There’s a controversial new president in the White House, and racial tensions are on the rise.
Directed by RTST Award winner Nancy Medina, the Royal & Derngate and English Touring Theatre’s production of Two Trains Running opens at Royal & Derngate on 4 September.
It is Pittsburgh, 1969, and the regulars of Memphis Lee’s restaurant are struggling to cope with the turbulence of a rapidly changing world. The diner is in threat of being torn down, a casualty of the city’s renovation project that is sweeping away the buildings of a community, but not its spirit.
The Artiscape spoke with Ray Emmet Browne about his role of Wolf in the play.
His previous theatre credits include Sweet Bird of Youth (Chichester Festival Theatre), Moon on a Rainbow Shawl (National Theatre/UK tour), A Raisin in The Sun (Royal Exchange), and Les Negres (Young Vic). For television, his credits include The Stranger, Mum, The Dumping Ground and Outlaws.

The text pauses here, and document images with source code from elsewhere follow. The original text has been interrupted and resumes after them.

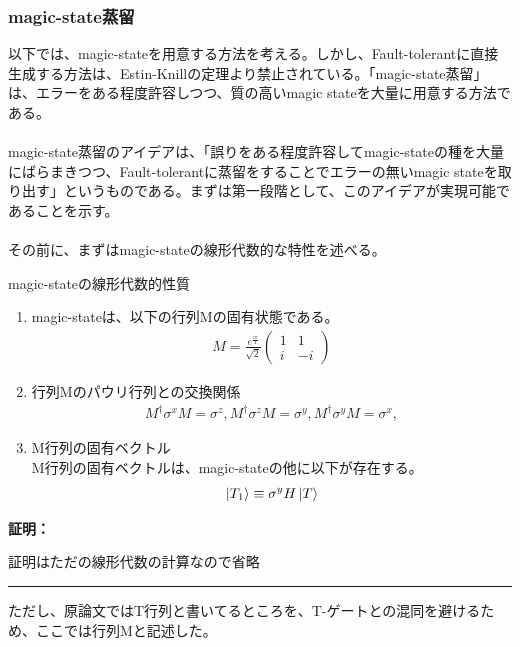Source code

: \documentclass[a4paper,10.5pt]{article}
\numberwithin{equation}{section}
\newenvironment{proofbox}
{\begin{prooflabel}\textbf{証明：}\end{prooflabel}\vspace{0.8em}}
{\par\vspace{1em}\hrule\vspace{1em}}
\begin{document}
\subsubsection{magic-state蒸留}
以下では、magic-stateを用意する方法を考える。しかし、Fault-tolerantに直接生成する方法は、Estin-Knillの定理より禁止されている。「magic-state蒸留」は、エラーをある程度許容しつつ、質の高いmagic stateを大量に用意する方法である。\\
\\
magic-state蒸留のアイデアは、「誤りをある程度許容してmagic-stateの種を大量にばらまきつつ、Fault-tolerantに蒸留をすることでエラーの無いmagic stateを取り出す」というものである。まずは第一段階として、このアイデアが実現可能であることを示す。\\
\\
その前に、まずはmagic-stateの線形代数的な特性を述べる。
\begin{resultbox}{magic-stateの線形代数的性質}
    \begin{enumerate}
        \item magic-stateは、以下の行列Mの固有状態である。
        \begin{align*}
            M=\frac{e^{\frac{i\pi}{4}}}{\sqrt{2}}\begin{pmatrix}
         1 & 1 \\i& -i 
        \end{pmatrix}
        \end{align*}
        \item 行列Mのパウリ行列との交換関係
        \begin{align*}
        M^{\dagger}\sigma^{x}M=\sigma^{z},M^{\dagger}\sigma^{z}M=\sigma^{y},M^{\dagger}\sigma^{y}M=\sigma^{x},
        \end{align*}
        \item M行列の固有ベクトル\\
        M行列の固有ベクトルは、magic-stateの他に以下が存在する。
        \begin{align*}
            \ket{T_{1}}\equiv \sigma^{y}H\ket{T}
        \end{align*}
    \end{enumerate}
\end{resultbox}
\begin{proofbox}
    証明はただの線形代数の計算なので省略
\end{proofbox}
ただし、原論文ではT行列と書いてるところを、T-ゲートとの混同を避けるため、ここでは行列Mと記述した。\\
\\
\end{document}
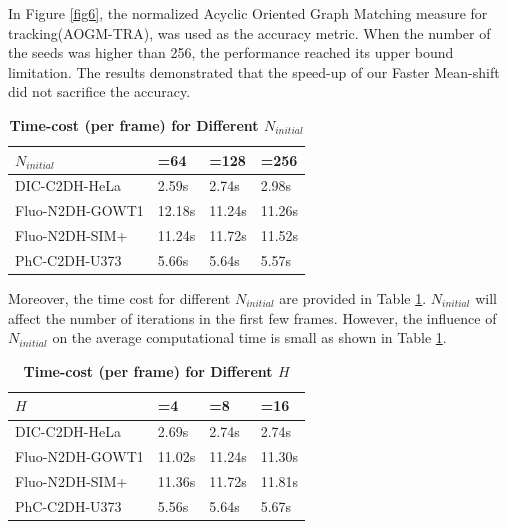 \documentclass[journal,twoside,web]{ieeecolor}
\begin{document}
In Figure \ref{fig6}, the normalized Acyclic Oriented Graph Matching measure for tracking(AOGM-TRA)\cite{b20},\cite{b39} was used as the accuracy metric. When the number of the seeds was higher than 256, the performance reached its upper bound limitation. The results demonstrated that the speed-up of our Faster Mean-shift did not sacrifice the accuracy.

\begin{table}[h]
\caption{\textbf{Time-cost (per frame) for Different $N_{initial}$}}
\setlength{\tabcolsep}{3pt}
\renewcommand\arraystretch{1.25}
\begin{tabular}{  p{3.25cm}<{\centering} p{1.5cm}<{\centering} p{1.5cm}<{\centering} p{1.5cm}<{\centering}}
\hline
\hline
$N_{initial}$ & =64 & =128 & =256\\
\hline
DIC-C2DH-HeLa & 2.59s & 2.74s & 2.98s\\
Fluo-N2DH-GOWT1 & 12.18s & 11.24s & 11.26s\\
Fluo-N2DH-SIM+ & 11.24s & 11.72s & 11.52s\\
PhC-C2DH-U373 & 5.66s & 5.64s & 5.57s\\
\hline
\hline
\end{tabular}
\label{tab3}
\end{table}

Moreover, the time cost for different $N_{initial}$ are provided in Table \ref{tab3}. $N_{initial}$ will affect the number of iterations in the first few frames. However, the influence of $N_{initial}$ on the average computational time is small as shown in Table \ref{tab3}. 

\begin{table}[h]
\caption{\textbf{Time-cost (per frame) for Different $H$}}
\setlength{\tabcolsep}{3pt}
\renewcommand\arraystretch{1.25}
\begin{tabular}{  p{3.25cm}<{\centering} p{1.5cm}<{\centering} p{1.5cm}<{\centering} p{1.5cm}<{\centering}}
\hline
\hline
$H$ & =4 & =8 & =16\\
\hline
DIC-C2DH-HeLa & 2.69s & 2.74s & 2.74s\\
Fluo-N2DH-GOWT1 & 11.02s & 11.24s & 11.30s\\
Fluo-N2DH-SIM+ & 11.36s & 11.72s & 11.81s\\
PhC-C2DH-U373 & 5.56s & 5.64s & 5.67s\\
\hline
\hline
\end{tabular}
\label{tab4}
\end{table}
\end{document}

We asked Browne what interested him most in performing in the play?
“First and foremost I was telling a story from a Black perspective,” says Browne. “I didn’t get taught much by way of Black history at school so I jumped at the chance at doing this”. He adds “It gave me the opportunity to educate myself and hopefully others who might not have been aware of the situation for Black people in America at that time.”
Browne tells us that when he was going through the script for his audition he came across a speech where his character Wolf was “mistakenly arrested by the police and having a gun pointed at his head.”
He tells us how he “immediately identified with Wolf’s dehumanising experience” having himself experienced this first hand where he was wrongly arrested and strip-searched. So for Browne, this was “part of a story that needed to be told and was something I had to do.”
“Also..” he adds “August Wilson is a phenomenal playwright and the chance to work on one of his plays with the award-winning Nancy Medina (who I had heard so much about) was a no brainer.”
We asked Browne to tell us about his character “Wolf” in the play?
“Wolf wants to be a somebody,” explains Browne. “He wants to be relevant in his community. He knows everybody’s business. He is helpful when he can be but is still there making money out of his community in the best way he can, in a society that is unequal. At the point, we see him he is unlucky in love and a bookie in an illegal gambling game called Numbers (which was prevalent at the time in poorer black neighbourhoods in America).”
So how did Browne prep for this role?
“I started to become a lot more observant of people in my life particularly those at my barbers that exhibited characteristics I thought Wolf would have,” he tells us. “The play is set in a restaurant and reminds me of [this] West Indian barbers where guys can come in and just be guys and talk about guys stuff”. He adds “I looked at hairstyles of the period. I started thinking generally how Black Americans differ from Black British, I thought about the accents, watched more Afro American stuff on TV and YouTube that were particularly Pittsburgh or Southern States orientated”.
The play raises a lot of issues that still very relevant today. We asked Browne what he thought an audience today can take away from this performance?
“That we still live in an unequal society – [Grenfell],” says Browne, “Black communities are still struggling in this country and in America. That putting property before people is not always a good thing. When gentrification of an area happens the old community and the vulnerable normally lose out.”
Two Trains Running opens at Royal & Derngate on 4 September ahead of a UK tour until 27 November 2019.